Things were not going well for the Sadducees; they had thought about asking a question about angels but thought better when they saw what had happened to the others. It had been the plan of the united group of Jesus’ enemies to keep Jesus busy all day long with their made-up questions. They had hoped to discredit Jesus, subject him to ridicule, and keep him from doing any teaching. But they were not ready to quit yet.
A group of Pharisees then approached Jesus, and the group leader said, "Master, I am a lawyer, and I would like to ask you which, in your opinion, is the greatest commandment?"
Jesus answered the lawyer: "There is but one commandment, and that one is the greatest of all, and that commandment is: Hear O Israel, the Lord our God, the Lord is one; and you shall love the Lord your God with all your heart and with all your soul, with all your mind and with all your strength.’ This is the first and great commandment." He continued by saying: "And the second commandment is like this first; indeed, it springs directly therefrom, and it is:
You shall love your neighbor as yourself.’ There is no other commandment greater than these; on these two commandments hang all the law and the prophets."

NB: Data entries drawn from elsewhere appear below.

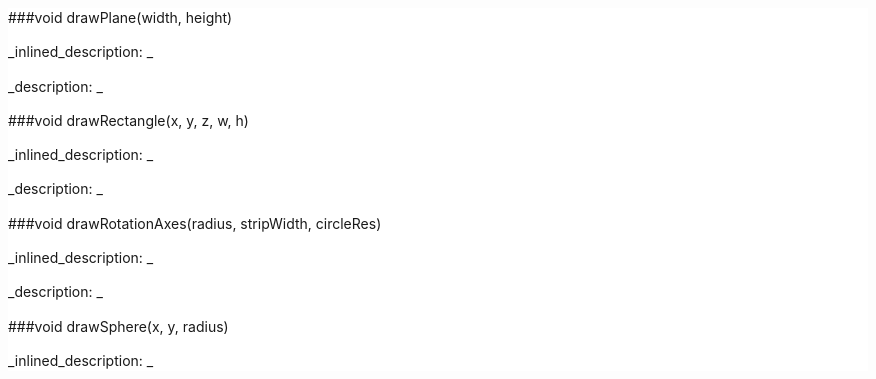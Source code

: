 







###void drawPlane(width, height)



_inlined_description: _








_description: _









###void drawRectangle(x, y, z, w, h)



_inlined_description: _








_description: _










###void drawRotationAxes(radius, stripWidth, circleRes)



_inlined_description: _








_description: _









###void drawSphere(x, y, radius)



_inlined_description: _

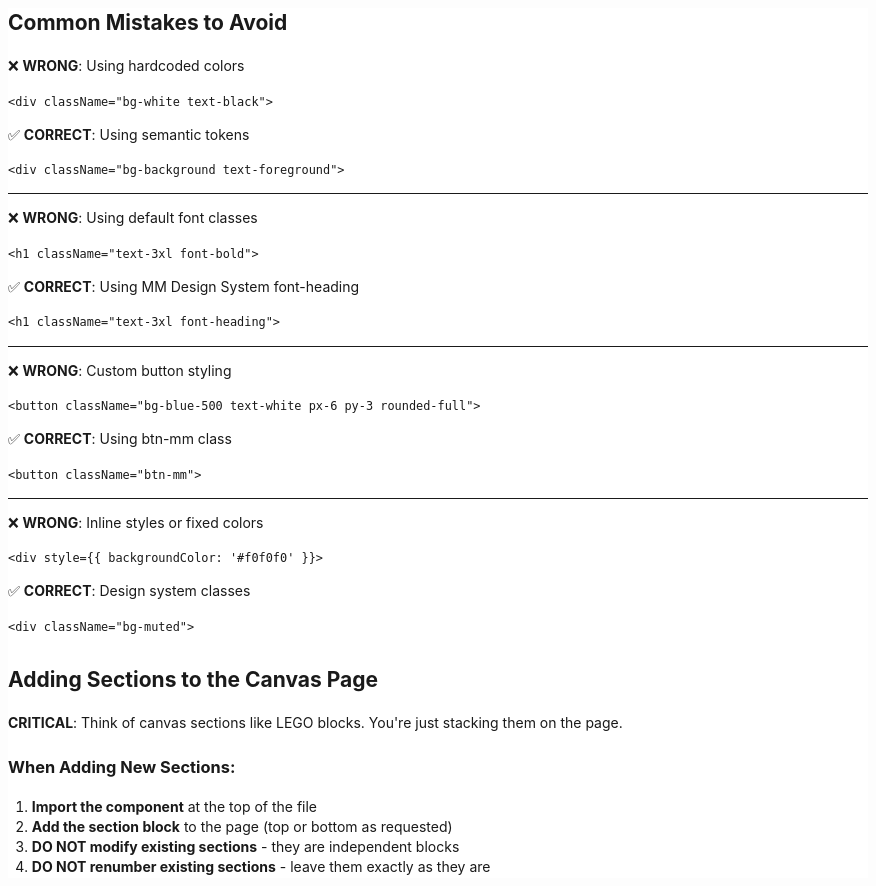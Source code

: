 ## Common Mistakes to Avoid

❌ **WRONG**: Using hardcoded colors
```tsx
<div className="bg-white text-black">
```

✅ **CORRECT**: Using semantic tokens
```tsx
<div className="bg-background text-foreground">
```

---

❌ **WRONG**: Using default font classes
```tsx
<h1 className="text-3xl font-bold">
```

✅ **CORRECT**: Using MM Design System font-heading
```tsx
<h1 className="text-3xl font-heading">
```

---

❌ **WRONG**: Custom button styling
```tsx
<button className="bg-blue-500 text-white px-6 py-3 rounded-full">
```

✅ **CORRECT**: Using btn-mm class
```tsx
<button className="btn-mm">
```

---

❌ **WRONG**: Inline styles or fixed colors
```tsx
<div style={{ backgroundColor: '#f0f0f0' }}>
```

✅ **CORRECT**: Design system classes
```tsx
<div className="bg-muted">
```

## Adding Sections to the Canvas Page

**CRITICAL**: Think of canvas sections like LEGO blocks. You're just stacking them on the page.

### When Adding New Sections:

1. **Import the component** at the top of the file
2. **Add the section block** to the page (top or bottom as requested)
3. **DO NOT modify existing sections** - they are independent blocks
4. **DO NOT renumber existing sections** - leave them exactly as they are
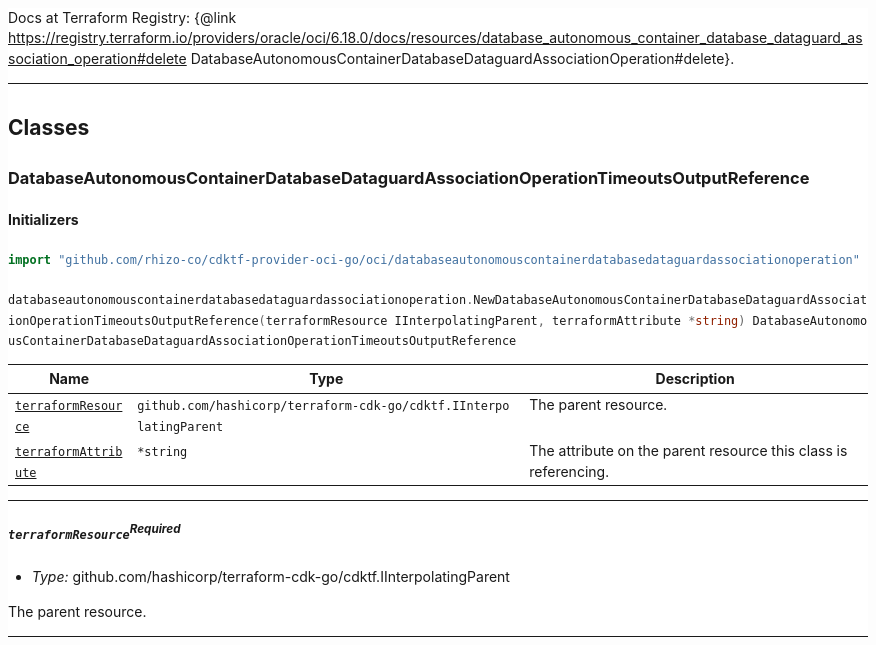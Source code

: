 Docs at Terraform Registry: {@link https://registry.terraform.io/providers/oracle/oci/6.18.0/docs/resources/database_autonomous_container_database_dataguard_association_operation#delete DatabaseAutonomousContainerDatabaseDataguardAssociationOperation#delete}.

---

## Classes <a name="Classes" id="Classes"></a>

### DatabaseAutonomousContainerDatabaseDataguardAssociationOperationTimeoutsOutputReference <a name="DatabaseAutonomousContainerDatabaseDataguardAssociationOperationTimeoutsOutputReference" id="rhizo-co-terraform-provider-oci.databaseAutonomousContainerDatabaseDataguardAssociationOperation.DatabaseAutonomousContainerDatabaseDataguardAssociationOperationTimeoutsOutputReference"></a>

#### Initializers <a name="Initializers" id="rhizo-co-terraform-provider-oci.databaseAutonomousContainerDatabaseDataguardAssociationOperation.DatabaseAutonomousContainerDatabaseDataguardAssociationOperationTimeoutsOutputReference.Initializer"></a>

```go
import "github.com/rhizo-co/cdktf-provider-oci-go/oci/databaseautonomouscontainerdatabasedataguardassociationoperation"

databaseautonomouscontainerdatabasedataguardassociationoperation.NewDatabaseAutonomousContainerDatabaseDataguardAssociationOperationTimeoutsOutputReference(terraformResource IInterpolatingParent, terraformAttribute *string) DatabaseAutonomousContainerDatabaseDataguardAssociationOperationTimeoutsOutputReference
```

| **Name** | **Type** | **Description** |
| --- | --- | --- |
| <code><a href="#rhizo-co-terraform-provider-oci.databaseAutonomousContainerDatabaseDataguardAssociationOperation.DatabaseAutonomousContainerDatabaseDataguardAssociationOperationTimeoutsOutputReference.Initializer.parameter.terraformResource">terraformResource</a></code> | <code>github.com/hashicorp/terraform-cdk-go/cdktf.IInterpolatingParent</code> | The parent resource. |
| <code><a href="#rhizo-co-terraform-provider-oci.databaseAutonomousContainerDatabaseDataguardAssociationOperation.DatabaseAutonomousContainerDatabaseDataguardAssociationOperationTimeoutsOutputReference.Initializer.parameter.terraformAttribute">terraformAttribute</a></code> | <code>*string</code> | The attribute on the parent resource this class is referencing. |

---

##### `terraformResource`<sup>Required</sup> <a name="terraformResource" id="rhizo-co-terraform-provider-oci.databaseAutonomousContainerDatabaseDataguardAssociationOperation.DatabaseAutonomousContainerDatabaseDataguardAssociationOperationTimeoutsOutputReference.Initializer.parameter.terraformResource"></a>

- *Type:* github.com/hashicorp/terraform-cdk-go/cdktf.IInterpolatingParent

The parent resource.

---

Upon hearing this, the lawyer had no choice but to agree. He answered Jesus: "Of a truth, Master, you have well said that God is one and there is none beside him; and that to love him with all the heart, understanding, and strength, and also to love one’s neighbor as one’s self, is the first and great commandment; and we are agreed that this great commandment is much more to be regarded than all the burnt offerings and sacrifices."
Jesus looked at the Pharisee and said: "My friend, I perceive that you are not far from the kingdom of God." In fact, he was not far from the kingdom; that very night, he went to the Gethsemane camp and was baptized by a disciple of Abner.
Others from the group of enemies were in the wings, waiting their turn to confront Jesus with harassing questions. However, no more public questions were forthcoming, either because the exchange with Jesus and the lawyer touched their hearts or because they decided they did not want to be humiliated like the others.
By now, it was nearly noon, and when Jesus saw no one else was volunteering questions, he decided to put aside his teaching plans for the time being and ask a question of the Pharisees and their associates. Jesus asked: "I would like to ask you a question. What do you think of the Deliverer? That is, whose son is he?"
A scribe among the rulers replied: "The Messiah is the son of David."
This question had been the subject of debate even among his followers. They believed that Jesus was the Messiah but wondered whether Jesus was truly the son of David. Jesus cited Psalm 110:1, in which David says: "The Lord said to my lord, sit on my right hand until I make your enemies the footstool of your feet." Jesus asked the scribe: "If David calls him Lord, how then can he be his son?"
This passage from Psalms challenges the common assumption of the Messiah’s lineage, showing that if David calls the Messiah 'Lord,' it refutes the idea that the Messiah could be his son.
The scribes, Sadducees, Pharisees, priests, and other rulers offered no answer to this question; in fact, they stopped asking any further questions of Jesus and stopped trying to undermine him with the people. But after Jesus’ death, they tried to change how the Psalm was interpreted, making "Lord" refer to Abraham instead of the Messiah. Some others set aside the belief that it was David who had authored this Messianic Psalm.
Through all of these exchanges, even though the Sadducees and the Pharisees enjoyed seeing each other silenced by the Master while remaining united in their efforts to stop Jesus, the common people heard Jesus gladly.